だが、獣人の娘はきょとんとしたまま、動かない。





 バルディアスは、その顔を見て、思い出したように目を細めた。


 


「ああ……見覚えがあるぞ。貴様、あの間抜けヅラの国王──“シュン”とかいう男の……部下だったか?」


 


怒りに満ちた口調が、突如、笑みに変わる。


その笑みは、ひどく歪んでいた。


 


「ふは……そうか、そうだ……ちょうどいい取引がある」


 


バルディアスはにたりと口角を上げ、指を私へ向ける。


 


「この件……そうだな。

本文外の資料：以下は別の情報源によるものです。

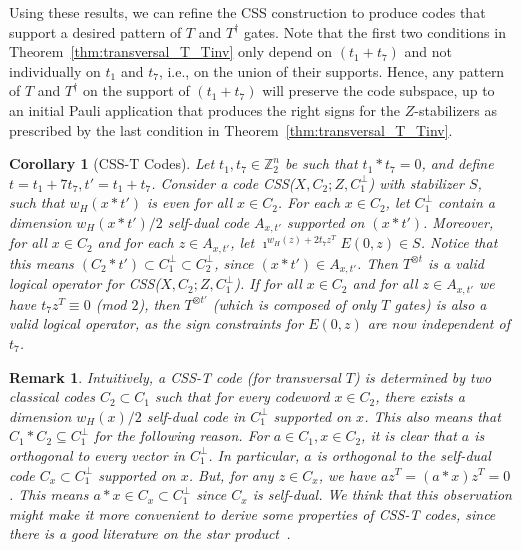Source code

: \documentclass[twoside,romanappendices]{IEEEtran}
\newtheorem{corollary}[theorem]{Corollary}
\newtheorem{remark}[theorem]{Remark}
\begin{document}
Using these results, we can refine the CSS construction to produce codes that support a desired pattern of $T$ and $T^{\dagger}$ gates.
Note that the first two conditions in Theorem~\ref{thm:transversal_T_Tinv} only depend on $(t_1 + t_7)$ and not individually on $t_1$ and $t_7$, i.e., on the union of their supports. 
Hence, any pattern of $T$ and $T^{\dagger}$ on the support of $(t_1 + t_7)$ will preserve the code subspace, up to an initial Pauli application that produces the right signs for the $Z$-stabilizers as prescribed by the last condition in Theorem~\ref{thm:transversal_T_Tinv}.

\begin{corollary}[CSS-T Codes]
\label{cor:css-t_codes}
Let $t_1, t_7 \in \mathbb{Z}_2^n$ be such that $t_1 \ast t_7 = 0$, and define $t = t_1 + 7 t_7, t' = t_1 + t_7$.
Consider a code CSS($X, C_2 ; Z, C_1^{\perp}$) with stabilizer $S$, such that $w_H(x \ast t')$ is even for all $x \in C_2$.
For each $x \in C_2$, let $C_1^{\perp}$ contain a dimension $w_H(x \ast t')/2$ self-dual code $A_{x,t'}$ supported on $(x \ast t')$. 
Moreover, for all $x \in C_2$ and for each $z \in A_{x,t'}$, let $\imath^{w_H(z) + 2 t_7 z^T} E(0,z) \in S$.
Notice that this means $(C_2 \ast t') \subset C_1^{\perp} \subset C_2^{\perp}$, since $(x \ast t') \in A_{x,t'}$.
Then $T^{\otimes t}$ is a valid logical operator for CSS($X, C_2 ; Z, C_1^{\perp}$).
If for all $x \in C_2$ and for all $z \in A_{x,t'}$ we have $t_7 z^T \equiv 0$ (mod $2$), then $T^{\otimes t'}$ (which is composed of only $T$ gates) is also a valid logical operator, as the sign constraints for $E(0,z)$ are now independent of $t_7$.
\end{corollary}

\begin{remark}
\normalfont
Intuitively, a CSS-T code (for transversal $T$) is determined by two classical codes $C_2 \subset C_1$ such that for every codeword $x \in C_2$, there exists a dimension $w_H(x)/2$ self-dual code in $C_1^{\perp}$ supported on $x$.
This also means that $C_1 \ast C_2 \subseteq C_1^{\perp}$ for the following reason.
For $a \in C_1, x \in C_2$, it is clear that $a$ is orthogonal to every vector in $C_1^{\perp}$.
In particular, $a$ is orthogonal to the self-dual code $C_x \subset C_1^{\perp}$ supported on $x$.
But, for any $z \in C_x$, we have $az^T = (a \ast x)z^T = 0$.
This means $a \ast x \in C_x \subset C_1^{\perp}$ since $C_x$ is self-dual.
We think that this observation might make it more convenient to derive some properties of CSS-T codes, since there is a good literature on the star product~\cite{Randriambololona-aagct15}.
\end{remark}
\end{document}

“お前がこの妖狐を痛めつける”なら、報告しないでいてやろう」


 


「お前も嫌だろう? お前のところのシュンとか言う間抜けが、部下のせいで困るのは」


 


その瞬間、私の背後の獣人の空気が変わった。

肌が粟立つ。

何かが、音もなく、そこに満ちていく。


 


「────なのだ……」


 


かすかな呟き。


 


なおもバルディアスは続ける。


 


「全くあの馬鹿の部下は、この間のギルといいお前といい、国王がクソなら部下もクソだなぁ? ほら、早く妖狐をやれ!」


 


私は背後を振り返る。

そこにいた獣人は──すでに青白い雷を纏っていた。


 


光は稲妻のように散らず、むしろ刃のように収束している。

その目は、もう私を見ていない。


 


「ご主人様を悪く言う奴はいらないのだ……」


 


直後、その姿が視界から消えた。


 


音はなかった。

ただ、消えた


 


そして──バルディアスの方から、呻き声。


 


ハッとして視線を向けると、獣人はバルディアスの片腕を放り捨てていた。


 









「ご主人様が、たいわ大事だって言ったのだ……なんか喋れ」








 


バルディアスは、痛みで悶絶している。

その姿を、獣人は蔑むように見下ろしていた。


 


「たいわ無いなら、終わりなのだ……」


 


その腕が、ゆっくりと振り上げられる。

青い光が、刃のように凝縮していく。


 


バルディアスは焦り、血まみれの口から言葉を絞り出す。


 


「まっ、待て! 悪かった! 私が悪かった! 許してくれ! この通りだ!」


 


必死に頭を地面に擦り付ける。


 


だが──


 


「話したから、たいわ終わったのだ……」


 


その宣告は、冷たい水面に石を落としたように広がり、空気を支配した。


 


「ヒッ!」


 


絶望に歪むバルディアスの顔が、次の瞬間──

宙を舞った。


 


血飛沫も、悲鳴も、すべてが一拍遅れて現実になる。

身体は膝をついたまま、首を失って崩れ落ちた。


 


沈黙が降りる。

風すら止んだような、静かな空気。


 


私は、言葉を失って獣人を見つめた。


 


その獣人は、雷光を消し去ると、何事もなかったかのように振り返り──


 


「白蓮、無事でよかったのだぁ〜♪」


 



再び、無防備に跳びついてきた。

そしてまた舐めようとしてくる。